February 5, 2025

Scaling Databases: Sharding

Basic Concepts

In sharding, we distribute the data across many database servers. There will be one or more routing servers which routes the queries to the appropriate database server. The simplest way to do this is to query all the database servers, merge their results and return it to the application. This is called broadcast or scatter-gather approach.

But downside of this approach is that it must wait until all database servers have responded. Network latency makes it slow. A better approach will be to connect directly to the server which has the data related to that particular query. This way we will reduce the load, and response will be faster. But how does router know which database to query?

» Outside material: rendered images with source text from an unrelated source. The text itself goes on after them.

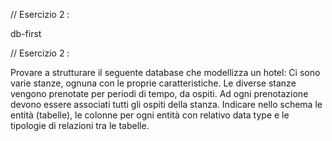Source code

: // Esercizio 2 :

db-first

// Esercizio 2 :

Provare a strutturare il seguente database che modellizza un hotel:
Ci sono varie stanze, ognuna con le proprie caratteristiche.
Le diverse stanze vengono prenotate per periodi di tempo, da ospiti.
Ad ogni prenotazione devono essere associati tutti gli ospiti della stanza.
Indicare nello schema le entità (tabelle), le colonne per ogni entità con relativo data type e le tipologie di relazioni tra le tabelle.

To make this happen, router must be able to determine the database just by looking at the query. Query must contain some sort of identifier, and also the data on databases must be distributed in some particular order. To solve this problem, we use sharding key.

Based on this sharding key, router will immediately know where to send this query, instead of asking all database servers. However, selecting a effective sharding key requires careful consideration of several factors.

Goal of shard key

We want to choose shard key in such a way data is distributed uniformly across shards. Uniform distribution of data is necessary otherwise one shard will end up serving majority of requests thus becoming bottleneck.

How to choose sharding key?

Let’s take an example of tweets database, I assume this is how a simple tweet looks like

1{
2  tweet_id: bigint;
3  content: string;
4  has_media: boolean;
5  origin_country: string;
6  media_link: string;
7}

Although I have represented this as JSON, it can be easily represented as table also. Out of the above fields in tweet, which one should be a shard key? Turns out there are a couple of parameters to consider before choosing a shard key. Let's discuss those in detail.

Based on cardinality

Cardinality means measure of unique value in a dataset. For example, there can be many unique values for field content so it has high cardinality whereas has_media field can either have true or false thus having low cardinality.

Higher cardinality means we can have bigger distribution range of data thus can add more servers if needed. But low cardinality means that we can’t have a lot of servers, thus reducing our ability to add more machines. Let's examine why this is important.

As is evident by above diagrams that higher cardinality means more independence in distributing keys across servers. So cardinality should be reasonably high.

Based on frequency

Beyond cardinality another crucial factor is to consider frequency of distribution of values of the key. If some values occur more than others, then the distribution of data will be skewed, and one shard will become larger than others. For example, if most of the tweets originates from a certain country, then choosing origin_country as shard key will make that country’s shard become larger compared to others.

As shown in above diagram, most of our tweets have origin_country as “India” so if we choose origin_country as shard, then shard with India’s data will have more data compared to others. So we should choose key which has uniform or near uniform distribution of frequency of its values.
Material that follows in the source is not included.